For its redshift, Az9 is a typical galaxy in terms of L_{[C ii]}, SFR, and stellar mass. However, unlike most low-mass galaxies, Az9 is very dust-obscured. The right panel of Figure 4 shows the fraction of the SFR that is obscured by dust as a function of stellar mass. Az9 is above the best-fit relation for z = 0–2.5 (green), and its f_obscured is >4× higher than the relation fit to the full ALPINE sample at z = 4–6 (blue dashed curve fit to open blue triangles; data from Béthermin et al. 2020). Put another way, the stellar mass of Az9 would need to be an order of magnitude larger to sit on the f_obscured relation for the ALPINE sample. Additional systematic uncertainties from SED fitting and lens modeling are insufficient to underestimate the stellar mass so severely; Az9 would remain overly dusty for its stellar mass.

Az9 is clearly detected in the Band 6 and 7 continuum images (left panels of Figure 1). In both cases, the emission is resolved, and we measure the fluxes through an optimal aperture in the image plane. The observed fluxes are presented in Table 1.

In both the image and source plane, the dust continuum emission is offset from the HST H-band emission, suggesting that the dust-obscured activity and stellar emission are coming from different regions of the galaxy. The HST emission is probing a rest-frame wavelength of 0.3 μみゅーm, which is highly susceptible to dust attenuation and may give rise to spatial offsets.
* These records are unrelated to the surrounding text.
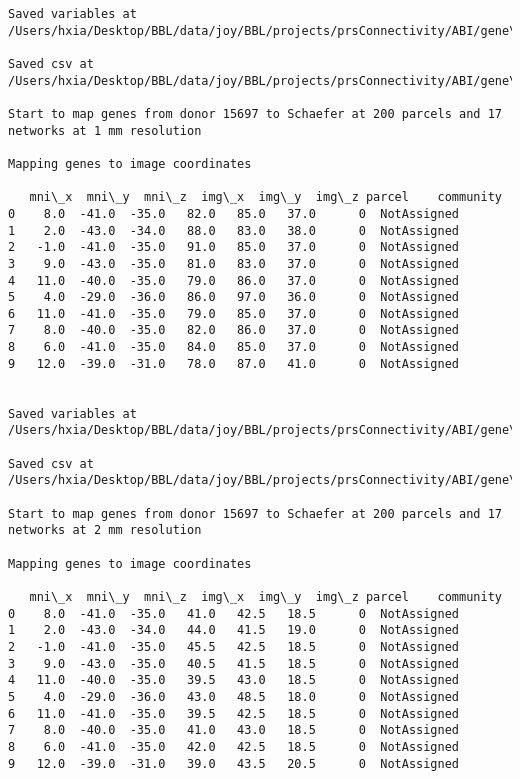 \documentclass[11pt]{article}
\begin{document}
\begin{Verbatim}[commandchars=\\\{\}]
Saved variables at /Users/hxia/Desktop/BBL/data/joy/BBL/projects/prsConnectivity/ABI/gene\_mapping/15697donor\_200Parcels\_7Network\_2mm.pkl

Saved csv at /Users/hxia/Desktop/BBL/data/joy/BBL/projects/prsConnectivity/ABI/gene\_mapping/15697donor\_200Parcels\_7Network\_2mm.csv

Start to map genes from donor 15697 to Schaefer at 200 parcels and 17 networks at 1 mm resolution

Mapping genes to image coordinates

   mni\_x  mni\_y  mni\_z  img\_x  img\_y  img\_z parcel    community
0    8.0  -41.0  -35.0   82.0   85.0   37.0      0  NotAssigned
1    2.0  -43.0  -34.0   88.0   83.0   38.0      0  NotAssigned
2   -1.0  -41.0  -35.0   91.0   85.0   37.0      0  NotAssigned
3    9.0  -43.0  -35.0   81.0   83.0   37.0      0  NotAssigned
4   11.0  -40.0  -35.0   79.0   86.0   37.0      0  NotAssigned
5    4.0  -29.0  -36.0   86.0   97.0   36.0      0  NotAssigned
6   11.0  -41.0  -35.0   79.0   85.0   37.0      0  NotAssigned
7    8.0  -40.0  -35.0   82.0   86.0   37.0      0  NotAssigned
8    6.0  -41.0  -35.0   84.0   85.0   37.0      0  NotAssigned
9   12.0  -39.0  -31.0   78.0   87.0   41.0      0  NotAssigned


Saved variables at /Users/hxia/Desktop/BBL/data/joy/BBL/projects/prsConnectivity/ABI/gene\_mapping/15697donor\_200Parcels\_17Network\_1mm.pkl

Saved csv at /Users/hxia/Desktop/BBL/data/joy/BBL/projects/prsConnectivity/ABI/gene\_mapping/15697donor\_200Parcels\_17Network\_1mm.csv

Start to map genes from donor 15697 to Schaefer at 200 parcels and 17 networks at 2 mm resolution

Mapping genes to image coordinates

   mni\_x  mni\_y  mni\_z  img\_x  img\_y  img\_z parcel    community
0    8.0  -41.0  -35.0   41.0   42.5   18.5      0  NotAssigned
1    2.0  -43.0  -34.0   44.0   41.5   19.0      0  NotAssigned
2   -1.0  -41.0  -35.0   45.5   42.5   18.5      0  NotAssigned
3    9.0  -43.0  -35.0   40.5   41.5   18.5      0  NotAssigned
4   11.0  -40.0  -35.0   39.5   43.0   18.5      0  NotAssigned
5    4.0  -29.0  -36.0   43.0   48.5   18.0      0  NotAssigned
6   11.0  -41.0  -35.0   39.5   42.5   18.5      0  NotAssigned
7    8.0  -40.0  -35.0   41.0   43.0   18.5      0  NotAssigned
8    6.0  -41.0  -35.0   42.0   42.5   18.5      0  NotAssigned
9   12.0  -39.0  -31.0   39.0   43.5   20.5      0  NotAssigned



\end{Verbatim}
\end{document}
While there is some faint HST emission under the [C ii] and dust continuum centroids and a bit of clumpiness to the north, the bulk of the HST emission is centered on a region offset by 02 (1.4 kpc) from the center of the dust continuum contours. This offset is consistent with the average offset found between UV and IR emission in galaxies in ALPINE (Fujimoto et al. 2020). Interestingly, the unobscured stellar light is coincident with the blueshifted [C ii] emission (bottom right panel of Figure 1). While it is possible that an outflow is clearing the dust on the blueshifted side of the disk, we see no evidence of this in our kinematic analysis (Section 3.3).

From the kinematic modeling, we obtain a [C ii] half-light radius of 026, which corresponds to 1.8 kpc at z = 4.274. This radius is consistent with the range of [C ii] sizes measured for lower-mass galaxies in ALPINE (Fujimoto et al. 2020).

Figure 3 shows the results of our kinematic modeling. Az9 shows a smooth velocity gradient across the galaxy, defining the kinematic axis, and a centrally peaked velocity dispersion distribution. We calculate V/σしぐま = 5.3 ± 3.6, which is consistent with a stable, dynamically cold, rotating disk. We compare our measured V/σしぐま with values found in simulations and other observations but note the caveat that different definitions and ways of measuring V and σしぐま may lead to different values. Az9 has a V/σしぐま that is >2× higher than the V/σしぐま predicted for similarly low-mass galaxies at z = 4.3 from the TNG50 simulation, driven primarily by the higher velocity dispersion predicted in the simulation (Pillepich et al. 2019). With clear rotational disk kinematics, Az9 does not show any indications of being a merger.

Rizzo et al. (2022) tested the robustness of V/σしぐま at classifying disks and mergers using mock [C ii] observations and found that there are some cases where a merger can look like a disk in V/σしぐま; however, the mergers are always picked out with multiple-peaked emission profiles. For our kinematic analysis, we have ∼1.5× resolution elements over the major kinematic axis; in this regime, disk galaxies are always classified correctly, but ∼50% of mergers are misclassified as disks (Rizzo et al. 2022). While we cannot rule out a merger based on V/σしぐま alone, the [C ii] profile of Az9 is nicely single-peaked (Figure 1) in favor of the disk interpretation.

There are only handfuls of rotating disks observed at z > 4 and even fewer at low stellar masses. Observations show that the fraction of rotation-dominated (disk) star-forming galaxies with a stellar mass of <10¹⁰ M_⊙ at z = 3 is <40% (Förster Schreiber & Wuyts 2020), with the disk fraction increasing with stellar mass (Tiley et al. 2021). Of the 29 [C ii]-detected galaxies in ALPINE with detailed kinematic modeling with BBarolo, only 6 (21%) were classified as rotators with stellar masses of ∼10¹⁰ M_⊙ (Jones et al. 2021). Rizzo et al. (2020) presented a remarkable rotator at z = 4.2, surprisingly unaffected by a nearby companion (Peng et al. 2023) but with a stellar mass 6× higher than Az9 (see also Roman-Oliveira et al.2023). Isobe et al. (2022) found that local galaxies with low masses (<10⁹ M_⊙) are all observed to have V/σしぐま < 1. Therefore, Az9 appears to be an outlier compared to existing observations with higher V/σしぐま for its stellar mass and redshift.

In addition to showing clear rotation, the low velocity dispersion of Az9 (26 km s⁻¹) suggests that it is stable. Dusty star-forming galaxies at z ∼ 2 from the KAOSS survey have average rotational velocities and velocity dispersions from ionized gas of 190 and 90 km s⁻¹, respectively (Birkin et al. 2023). Even though these dusty galaxies are technically rotation-dominated, their high dispersion suggests turbulent rotating disks. Even accounting for the fact that the ionized gas dispersion is observed to be ∼10–15 km s⁻¹ higher than the molecular/atomic gas dispersion in galaxies out to z ∼ 2.6 (Übler et al. 2019), Az9 still has a much lower velocity dispersion. This may be expected for its lower mass but perhaps unexpected given its high dust content. It is unclear what role dust plays in disk turbulence, and measuring the kinematics of gas in multiple phases in higher-redshift and lower-mass galaxies will help address this question.

From the rotational velocity and the radius, we calculate a dynamical mass at 2 × r_1/2 of M_dyn = 1.6 × 10¹⁰ M_⊙, which gives M_*/M_dyn ∼ 0.1. Measurements of the molecular gas mass are needed to complete the census of baryonic mass in Az9 and constrain the dark matter fraction.